2005 : WHAT DO YOU BELIEVE IS TRUE EVEN THOUGH YOU CANNOT PROVE IT?

marti_hearst's picture
Computer Scientist, UC Berkeley, School of Information; Author, Search User Interfaces
Computer Scientist, UC Berkeley, School of Information Management & Systems

The Search Problem is solvable.

Advances in computational linguistics and user interface design will eventually enable people to find answers to any question they have, so long as the answer is encoded in textual form and stored in a publicly accessible location. Advances in reasoning systems will to a limited degree be able to draw inferences in order to find answers that are not explicitly present in the existing documents.

There have been several recent developments that prompt me to make this claim. First, computational linguistics (also known as natural language processing or language engineering) has made great leaps forward in the last decade, due primarily to advances stemming from the availability of huge text collections, from which statistics can be derived. Today's automatic language translation systems, for example, are now derived almost entirely from statistical patterns extracted from text collections. They now work as well as hand-engineered systems, and promise to continue to improve. As another example, recent government-sponsored research in the area of (simple) question answering has produced a radical leap forward in the quality of results in this arena.

Of course, another important development is the rise of the Web and its most voracious consumer, the internet search engine. It is common knowledge that search engines make use of information associated with link structure to improve results rankings. But search engine companies also have enormous, albeit somewhat impoverished, repositories of information about how people ask for information. This behavioral information can be used to build better search tools. For example, some spelling correction algorithms make use of how people have corrected erroneous spellings in the past, by observing pairs of queries that occur one after the next. The second query is assumed to be the correction, if it is sufficiently similar to the first. Patterns are then derived that convert from different types of misspellings to their corrections.

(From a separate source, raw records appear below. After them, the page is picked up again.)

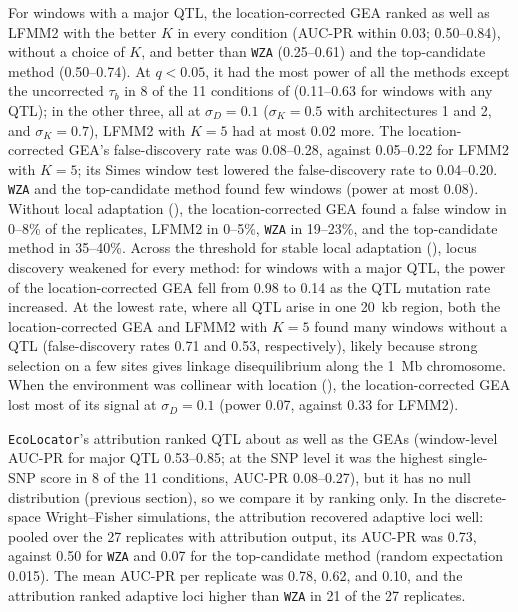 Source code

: \documentclass[]{article}
\newcommand{\ecolocator}{\texttt{EcoLocator}\xspace}
\begin{document}
For windows with a major QTL,
the location-corrected GEA ranked as well as LFMM2 with the better $K$
in every condition (AUC-PR within 0.03; 0.50--0.84),
without a choice of $K$,
and better than \texttt{WZA} (0.25--0.61)
and the top-candidate method (0.50--0.74).
At $q < 0.05$, it had the most power of all the methods
except the uncorrected $\tau_b$
in 8 of the 11 conditions of 
(0.11--0.63 for windows with any QTL);
in the other three, all at $\sigma_D = 0.1$
($\sigma_K = 0.5$ with architectures 1 and 2, and $\sigma_K = 0.7$),
LFMM2 with $K = 5$ had at most 0.02 more.
The location-corrected GEA's false-discovery rate was 0.08--0.28,
against 0.05--0.22 for LFMM2 with $K = 5$;
its Simes window test lowered the false-discovery rate to 0.04--0.20.
\texttt{WZA} and the top-candidate method found few windows
(power at most 0.08).
Without local adaptation (),
the location-corrected GEA found a false window in 0--8\% of the replicates,
LFMM2 in 0--5\%,
\texttt{WZA} in 19--23\%,
and the top-candidate method in 35--40\%.
Across the threshold for stable local adaptation (),
locus discovery weakened for every method:
for windows with a major QTL,
the power of the location-corrected GEA fell from 0.98 to 0.14
as the QTL mutation rate increased.
At the lowest rate, where all QTL arise in one 20~kb region,
both the location-corrected GEA and LFMM2 with $K = 5$ found many windows without a QTL
(false-discovery rates 0.71 and 0.53, respectively),
likely because strong selection on a few sites
gives linkage disequilibrium along the 1~Mb chromosome.
When the environment was collinear with location (),
the location-corrected GEA lost most of its signal at $\sigma_D = 0.1$
(power 0.07, against 0.33 for LFMM2).

\ecolocator's attribution ranked QTL about as well as the GEAs
(window-level AUC-PR for major QTL 0.53--0.85;
at the SNP level it was the highest single-SNP score
in 8 of the 11 conditions, AUC-PR 0.08--0.27),
but it has no null distribution (previous section),
so we compare it by ranking only.
In the discrete-space Wright--Fisher simulations,
the attribution recovered adaptive loci well:
pooled over the 27 replicates with attribution output,
its AUC-PR was 0.73,
against 0.50 for \texttt{WZA}
and 0.07 for the top-candidate method
(random expectation 0.015).
The mean AUC-PR per replicate was 0.78, 0.62, and 0.10,
and the attribution ranked adaptive loci higher than \texttt{WZA}
in 21 of the 27 replicates.
\end{document}
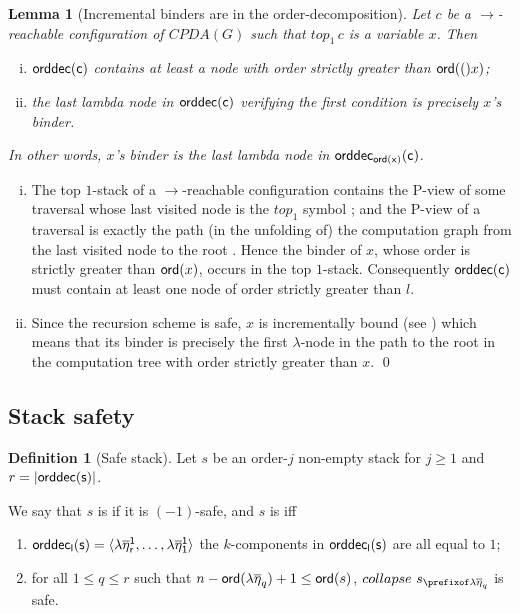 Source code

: \documentclass[a4paper]{article}
\newtheorem{lemma}{Lemma}[section]
\theoremstyle{remark}
\theoremstyle{definition}
\newtheorem{definition}{Definition}[section]
\newcommand\orddec{\sf orddec}
\begin{document}
\begin{lemma}[Incremental binders are in the order-decomposition]
\label{lem:binder_in_ordecompos} Let $c$ be a $\rightarrow$-reachable
configuration of $CPDA(G)$ such that $top_1\,c$ is a variable $x$. Then
\begin{enumerate}[i.]
\item $\orddec(c)$ contains at least a node with order strictly greater than ${\sf ord}(()x)$;
\item the last lambda node in $\orddec(c)$ verifying the first condition is precisely $x$'s binder.
\end{enumerate}
In other words, $x$'s binder is the last lambda node in $\orddec_{\ord x}(c)$.
\end{lemma}
\proof
\begin{enumerate}[i.]
\item The top $1$-stack of a $\rightarrow$-reachable configuration contains the P-view of some traversal whose last visited node is the $top_1$ symbol \cite[Corollary 8]{hague-collaps-full}; and
    the P-view of a traversal is exactly the path (in the unfolding of) the
    computation graph from the last visited node to
    the root \cite[Proposition 6]{OngLics2006}. Hence the binder of $x$, whose order
    is strictly greater than ${\sf ord}(x)$, occurs in the top $1$-stack.
    Consequently $\orddec(c)$ must contain at least one node of order strictly greater than $l$.

\item Since the recursion scheme is safe, $x$ is
 incrementally bound (see \cite{blumong:safelambdacalculus})
 which means that its binder is precisely the first $\lambda$-node in the
 path to the root in the computation tree with order strictly
 greater than $x$. \qed
\end{enumerate}

\subsection{Stack safety}

\begin{definition}[Safe stack]
\label{dfn:safestack} Let $s$ be an order-$j$ non-empty stack for $j\geq1$ and $r
= |\orddec(s)|$.

We say that $s$ is  if it is $(-1)$-safe,
and $s$ is  iff
    \begin{enumerate}[1.]
    \item $\orddec_l(s) = \langle \lambda \overline\eta_r^1, \ldots ,
    \lambda \overline{\eta}_1^1 \rangle$ \ie the $k$-components in $\orddec_l(s)$ are all equal to $1$;

    \item for all $1 \leq q \leq r$ such that $n-{\sf ord}(\lambda \overline\eta_q)+1 \leq {\sf ord}(s)$,
    $collapse~s_{\prefixof \lambda\overline\eta_q}$ is safe.
    \end{enumerate}

\end{definition}
\end{document}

Another development in the field of computational linguistics is the manual creation of enormous lexical ontologies, which are then used to build axioms and rules about language use. These modern ontologies, unlike their predecessors, are of a large enough scale and simple enough design to be useful, although this work is in the early stages. There are also many attempts to build such ontologies automatically from large text collections; the most promising approach seems to be to combine the automated and the manual approaches.

As a side note, I am skeptical about the hype surrounding the Semantic Web—it is very difficult to characterize concepts in a systematic way, and even more so to force all the world's creators of information to conform to one schema. Automated analysis tools adapt to what people really do, rather than try to force people's expressions of information to conform to a standard.

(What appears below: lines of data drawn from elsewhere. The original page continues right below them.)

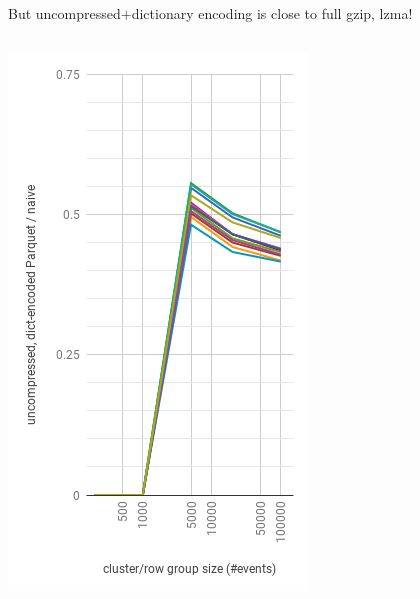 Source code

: \documentclass[aspectratio=169]{beamer}
\begin{document}
\begin{frame}{But uncompressed$+$dictionary encoding is close to full gzip, lzma!}
\begin{columns}
\begin{center}
\includegraphics[width=\linewidth]{parquet-dict.png}
\end{center}
\end{columns}
\end{frame}
\end{document}
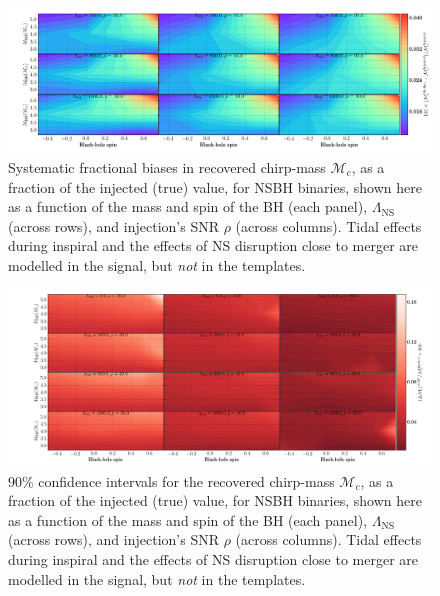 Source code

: \documentclass[aps,prd,amsmath,floats,floatfix, twocolumn,
superscriptaddress,nofootinbib,showpacs]{revtex4-1}
\newcommand{\lambdans}{\Lambda_\mathrm{NS}}
\newcommand{\mchirp}{\mathcal{M}_c}
\begin{document}
\begin{figure}
\centering 
\includegraphics[trim={{0.2\columnwidth} 0 0 0},width=2.1\columnwidth]{plots-TN/TN_MchirpBiases_Lambda_SNR.pdf}
\caption{Systematic fractional biases in recovered chirp-mass $\mchirp$, as a
fraction of the injected (true) value, for NSBH binaries, shown here as a 
function of the mass and spin of the BH (each panel), $\lambdans$ (across 
rows), and injection's SNR $\rho$ (across columns). Tidal effects during
inspiral and the effects of NS disruption close to merger are modelled in the
signal, but \textit{not} in the templates. 
}
\label{fig:TNT_chirpMassBias_vs_SNR_q23}
\end{figure}
% 
\begin{figure}
\centering
\includegraphics[trim={{0.4\columnwidth} 0 0 0},width=2.2\columnwidth]{plots-TN/TN_MchirpCIWidths90_0_Lambda_SNR.pdf}
\caption{$90\%$ confidence intervals for the recovered chirp-mass $\mchirp$, as a
fraction of the injected (true) value, for NSBH binaries, shown here as a 
function of the mass and spin of the BH (each panel), $\lambdans$ (across 
rows), and injection's SNR $\rho$ (across columns). Tidal effects during
inspiral and the effects of NS disruption close to merger are modelled in the
signal, but \textit{not} in the templates. 
}
\label{fig:TNT_chirpMassCIWidth90_vs_SNR_q23}
\end{figure}
% 
\newpage
\newpage
\end{document}
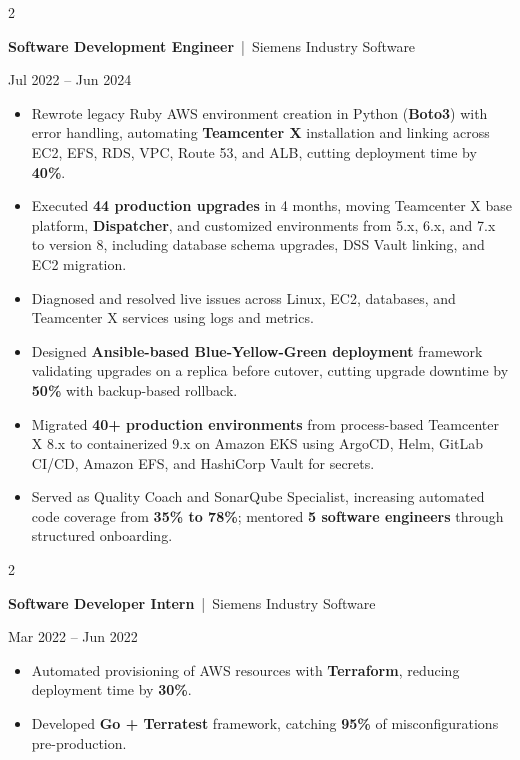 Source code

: \documentclass[10pt, letterpaper]{article}
\newenvironment{highlights}{
    \begin{itemize}[
        topsep=0.10 cm,
        parsep=0.06 cm,
        partopsep=0pt,
        itemsep=0.06 cm,
        leftmargin=12pt
    ]
}{
    \end{itemize}
}
\newenvironment{twocolentry}[2][]{
    \onecolentry
    \def\secondColumn{#2}
    \setcolumnwidth{\fill, 4.5 cm}
    \begin{paracol}{2}
}{
    \switchcolumn \raggedleft \secondColumn
    \end{paracol}
    \endonecolentry
}
\begin{document}
\vspace{0.15 cm}

\begin{twocolentry}{Jul 2022 -- Jun 2024}
\textbf{Software Development Engineer} \,|\, Siemens Industry Software
\end{twocolentry}
\begin{highlights}
  \item Rewrote legacy Ruby AWS environment creation in Python (\textbf{Boto3}) with error handling, automating \textbf{Teamcenter X} installation and linking across EC2, EFS, RDS, VPC, Route 53, and ALB, cutting deployment time by \textbf{40\%}.
  \item Executed \textbf{44 production upgrades} in 4 months, moving Teamcenter X base platform, \textbf{Dispatcher}, and customized environments from 5.x, 6.x, and 7.x to version 8, including database schema upgrades, DSS Vault linking, and EC2 migration.
  \item Diagnosed and resolved live issues across Linux, EC2, databases, and Teamcenter X services using logs and metrics.
  \item Designed \textbf{Ansible-based Blue-Yellow-Green deployment} framework validating upgrades on a replica before cutover, cutting upgrade downtime by \textbf{50\%} with backup-based rollback.
  \item Migrated \textbf{40+ production environments} from process-based Teamcenter X 8.x to containerized 9.x on Amazon EKS using ArgoCD, Helm, GitLab CI/CD, Amazon EFS, and HashiCorp Vault for secrets.
  \item Served as Quality Coach and SonarQube Specialist, increasing automated code coverage from \textbf{35\% to 78\%}; mentored \textbf{5 software engineers} through structured onboarding.
\end{highlights}

\vspace{0.15 cm}

\begin{twocolentry}{Mar 2022 -- Jun 2022}
\textbf{Software Developer Intern} \,|\, Siemens Industry Software
\end{twocolentry}
\begin{highlights}
  \item Automated provisioning of AWS resources with \textbf{Terraform}, reducing deployment time by \textbf{30\%}.
  \item Developed \textbf{Go + Terratest} framework, catching \textbf{95\%} of misconfigurations pre-production.
\end{highlights}
\end{document}

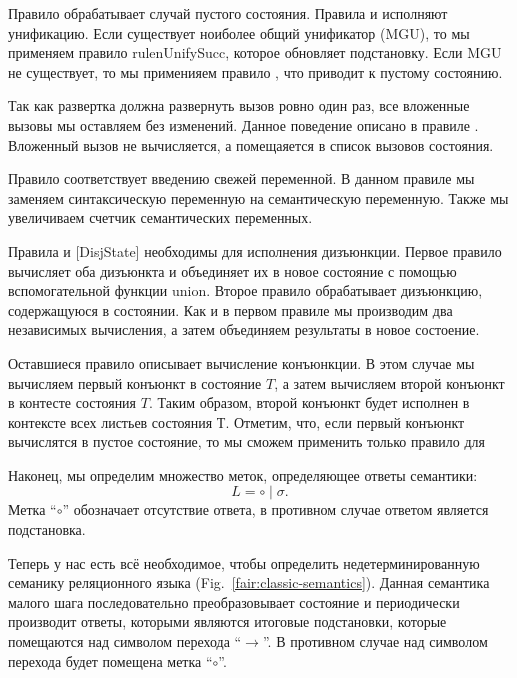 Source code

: Правило  обрабатывает случай пустого состояния. Правила  и  исполняют унификацию. Если существует ноиболее общий унификатор (MGU), то мы применяем правило rulen{UnifySucc}, которое обновляет подстановку. Если MGU не существует, то мы применияем правило , что приводит к пустому состоянию.

Так как развертка должна развернуть вызов ровно один раз, все вложенные вызовы мы оставляем без изменений. Данное поведение описано в правиле . Вложенный вызов не вычисляется, а помещаяется в список вызовов состояния.

Правило  соответствует введению свежей переменной. В данном правиле мы заменяем синтаксическую переменную на семантическую переменную. Также мы увеличиваем счетчик семантических переменных. 

Правила  и [DisjState] необходимы для исполнения дизъюнкции. Первое правило вычисляет оба дизъюнкта и объединяет их в новое состояние с помощью вспомогательной функции union. Второе правило обрабатывает дизъюнкцию, содержащуюся в состоянии. Как и в первом правиле мы производим два независимых вычисления, а затем объединяем результаты в новое состоение.

Оставшиеся правило  описывает вычисление конъюнкции. В этом случае мы вычисляем первый конъюнкт в состояние $T$, а затем вычисляем второй конъюнкт в контесте состояния $T$. Таким образом, второй конъюнкт будет исполнен в контексте всех листьев состояния $Т$. Отметим, что, если первый конъюнкт вычислятся в пустое состояние, то мы сможем применить только правило для 

Наконец, мы определим множество меток, определяющее ответы семантики:
\[
L = \circ \mid \sigma.
\]
Метка ``$\circ$'' обозначает отсутствие ответа, в противном случае ответом является подстановка.

Теперь у нас есть всё необходимое, чтобы определить недетерминированную семанику реляционного языка (Fig.~\ref{fair:classic-semantics}). Данная семантика малого шага последовательно преобразовывает состояние и периодически производит ответы, которыми являются итоговые подстановки, которые помещаются над символом перехода ``$\xrightarrow{}$''. В противном случае над символом перехода будет помещена метка ``$\circ$''.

Finally, advances in user interface design are key to producing better search results. The search field has learned an enormous amount in the ten years since the Web became a major presence in society, but as is often noted in the field, the interface itself hasn't changed much: after all this time, we still type words into a blank box and then select from a list of results. Experience shows that a search interface has to be a qualitative leap better than the standard in order to entice people to switch. I believe headway will be made in this area, most likely occurring in tandem with advances in natural language analysis.

It may well be the case that advances in audio, image, and video processing will keep pace with those of language analysis, thus making possible the answering of questions that can be answered by information stored in graphical and audio form. However, my expertise does not extend to these fields, so I will not make a claim about this.